From an overall test environment perspective, standard, generally available FCoE converged network adapters were used for performance testing. The products under test used the most current software and firmware levels available at the time the tests were run, and the test environment was well defined, documented and can be recreated. In my opinion, the test environment was designed to provide an unconstrained adapter performance analysis and assessment. Tests were run with block sizes ranging from as miniscule as 0.5KB to 1020KB and on single port and dual port FCoE CNA configurations.
The test results from an input/output per second (IOPs) perspective reveal that in some cases the QLogic 8152 performs at higher IOPs than the Emulex UCNA, and in other cases the Emulex UCNA performs at higher IOPs than the QLogic 8152. Also, from a megabytes per/second perspective. the results were similar.
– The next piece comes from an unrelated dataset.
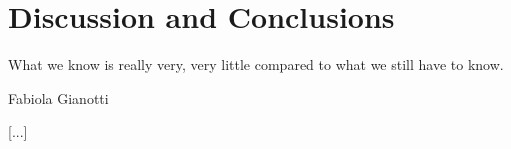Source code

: \chapter{Discussion and Conclusions}

\epigraph{What we know is really very, very little compared to what we still have to know.}{Fabiola Gianotti}

[...]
However, there was a striking difference in the percentage of CPU utilization for the Emulex UCNA, especially in block sizes ranging from 0.5KB to 8KB and 16KB in both sequential read and sequential write testing.
In one test case, the CPU percent utilization for the Emulex UCNA was a whopping 80 percent. This case was for sequential reads at 0.5KB block size, with 247K IOPs on QLogic; 841K IOPs on the Emulex UCNA, and a concerning 80.66 CPU percent utilization for the Emulex UCNA vs. an 11.16 CPU percent utilization for QLogic. In fact, I understand that in some tests the Emulex UCNA drove CPU utilization north of a staggering 90 percent. Now we know why Emulex didn't talk about CPU utilization when it was broadcasting 1M IOPS--the performance was extracted at the expense of the CPU and using a block size so small that it bears no resemblance to a real-world workload. And in real-world block sizes (4K, 8K), the performance of the products is similar with Emulex's UCNA still exhibiting much higher CPU overhead.
I asked the folks running the tests to take a closer look at why the CPU utilization would be so high in the Emulex case vs. the lower numbers for the QLogic CNA. After a careful review of the Ipfc upstream driver, it appears that there is a significant difference in the implementation in the Emulex Fibre Channel driver for the 4/8Gb/sec Fibre Channel adapter and its UCNA. It also appears relevant functions are now offloaded to the driver as opposed to being located in firmware on the UCNA adapter card itself. This explains why the server CPU would be so busy processing I/O. This led me to thinking about, "What's the big deal with this high level of CPU percent utilization?" Well, I believe, for starters, that users will expect vendors to use the same proven stack on FCoE adapters as has been used on more traditional Fibre Channel adapters as we move forward with this new era of connectivity. It is unclear how all this will affect the many operating systems that new FCoE cards need to be deployed within and how that will effect overall server performance over time.